Kronberg. – „Kommst du mit?“, frage ich meinen Mann an einem Sonntag ohne Termine und private Verpflichtungen. „Lass uns ein wenig an die frische Luft gehen, das bunte Laub da draußen genießen.“ Wenig später parken wir das Auto in einer kleinen Straße von Kronberg, überlegen uns, ob wir bis Kronthal hinunterlaufen oder nur eine kleine Runde drehen. Da spricht uns eine Dame, die gerade ihr Auto abschließt, an: „Sie wollen sicher auch zur Lesung. Kommen Sie einfach mit mir, dann müssen Sie nicht den langen Weg um die Burg herum gehen.“ Wir schauen uns an, nicken und folgen den raschen Schritten der freundlichen Dame, die ein Tor aufschließt und einen kurzen Weg über nasses Laub nimmt, bis wir im Burghof landen, wo sie von vielen Händen begrüßt wird. „Wenn Sie zur Kasse hinuntergehen und sich einen Goldtaler holen, gibt‘s einen Tee und nette Kleinigkeiten, bevor gelesen wird. Am besten belegen Sie gleich Plätze im Saal, denn der Andrang wird groß sein.“
Bald dampft der Tee im Glas, leckere Schnittchen passen wunderbar dazu. Dann betreten wir den wunderschön renovierten Raum in der Burg Kronberg. Gedämpftes Gemurmel von Damen, auch einzelnen Herren, die auf den Beginn der Lesung von Kalevala, dem finnischen Nationalepos, warten, angekündigt in deutscher und finnischer Sprache. Es ist Buchmessezeit, das Gastland: Finnland. Kurzgeschichten und zwei Romane von Sofi Oksanen, der Starautorin Finnlands, habe ich bereits gelesen; aber Kalevala fehlt mir noch. Als hätte das jemand geahnt und wunderbar diesen Nachmittag eingefädelt.
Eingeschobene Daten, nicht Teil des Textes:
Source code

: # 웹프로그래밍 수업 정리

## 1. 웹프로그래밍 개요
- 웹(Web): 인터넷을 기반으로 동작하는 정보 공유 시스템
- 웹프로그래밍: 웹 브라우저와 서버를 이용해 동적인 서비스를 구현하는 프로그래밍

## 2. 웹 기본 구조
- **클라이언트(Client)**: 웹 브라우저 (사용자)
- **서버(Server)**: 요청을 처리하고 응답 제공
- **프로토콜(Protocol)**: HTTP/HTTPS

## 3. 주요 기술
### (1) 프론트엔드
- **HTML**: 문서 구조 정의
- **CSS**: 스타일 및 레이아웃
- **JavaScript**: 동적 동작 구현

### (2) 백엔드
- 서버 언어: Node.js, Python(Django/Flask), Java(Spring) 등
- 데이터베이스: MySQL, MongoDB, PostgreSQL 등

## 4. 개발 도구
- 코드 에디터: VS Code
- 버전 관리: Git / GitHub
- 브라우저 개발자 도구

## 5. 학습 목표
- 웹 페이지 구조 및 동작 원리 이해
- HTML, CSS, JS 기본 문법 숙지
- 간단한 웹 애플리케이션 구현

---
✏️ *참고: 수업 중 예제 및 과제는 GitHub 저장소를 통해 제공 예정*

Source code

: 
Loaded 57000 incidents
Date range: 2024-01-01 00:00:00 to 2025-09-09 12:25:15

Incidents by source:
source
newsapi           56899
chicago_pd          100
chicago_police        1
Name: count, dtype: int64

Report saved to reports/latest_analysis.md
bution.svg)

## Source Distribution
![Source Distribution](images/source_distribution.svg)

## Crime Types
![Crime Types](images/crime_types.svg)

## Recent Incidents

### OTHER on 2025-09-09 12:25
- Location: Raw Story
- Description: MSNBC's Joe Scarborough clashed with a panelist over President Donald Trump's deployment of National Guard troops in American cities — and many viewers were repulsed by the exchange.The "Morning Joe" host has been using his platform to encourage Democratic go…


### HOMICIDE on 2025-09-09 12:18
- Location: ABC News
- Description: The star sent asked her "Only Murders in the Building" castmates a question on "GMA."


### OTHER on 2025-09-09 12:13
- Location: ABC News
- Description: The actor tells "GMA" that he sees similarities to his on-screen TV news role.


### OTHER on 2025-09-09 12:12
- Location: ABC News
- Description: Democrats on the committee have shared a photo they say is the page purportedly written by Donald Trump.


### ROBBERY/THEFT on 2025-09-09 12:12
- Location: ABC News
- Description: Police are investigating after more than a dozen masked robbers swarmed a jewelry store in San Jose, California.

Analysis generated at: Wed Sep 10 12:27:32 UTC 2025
Nach einer Klaviersonate von Sibelius geht es los: die Sage von der Erschaffung der Welt mit der Trennung von Himmel und Erde, Sonne und Mond, Wolken und Sternen. Ich schließe die Augen, höre die Wellen an die Klippen rauschen, folge der Hauptperson über die kahle Insel. Finnische Musik und finnische Laute, die rau, kehlig und sehr rhythmisch daherkommen, malen eine Welt von Naturgewalten und der Macht der Musik. Von Wesen, die die Hauptfigur in allen Krisen nicht allein lassen. Sodass die Sage Kalevala so endet: ‚Väinämöinen fühlte, wie eine Last von ihm abfiel. Es ist gut, dass ich nicht allein bin, dachte er. Dann steuerte er sein Schiff in den Sonnenuntergang.’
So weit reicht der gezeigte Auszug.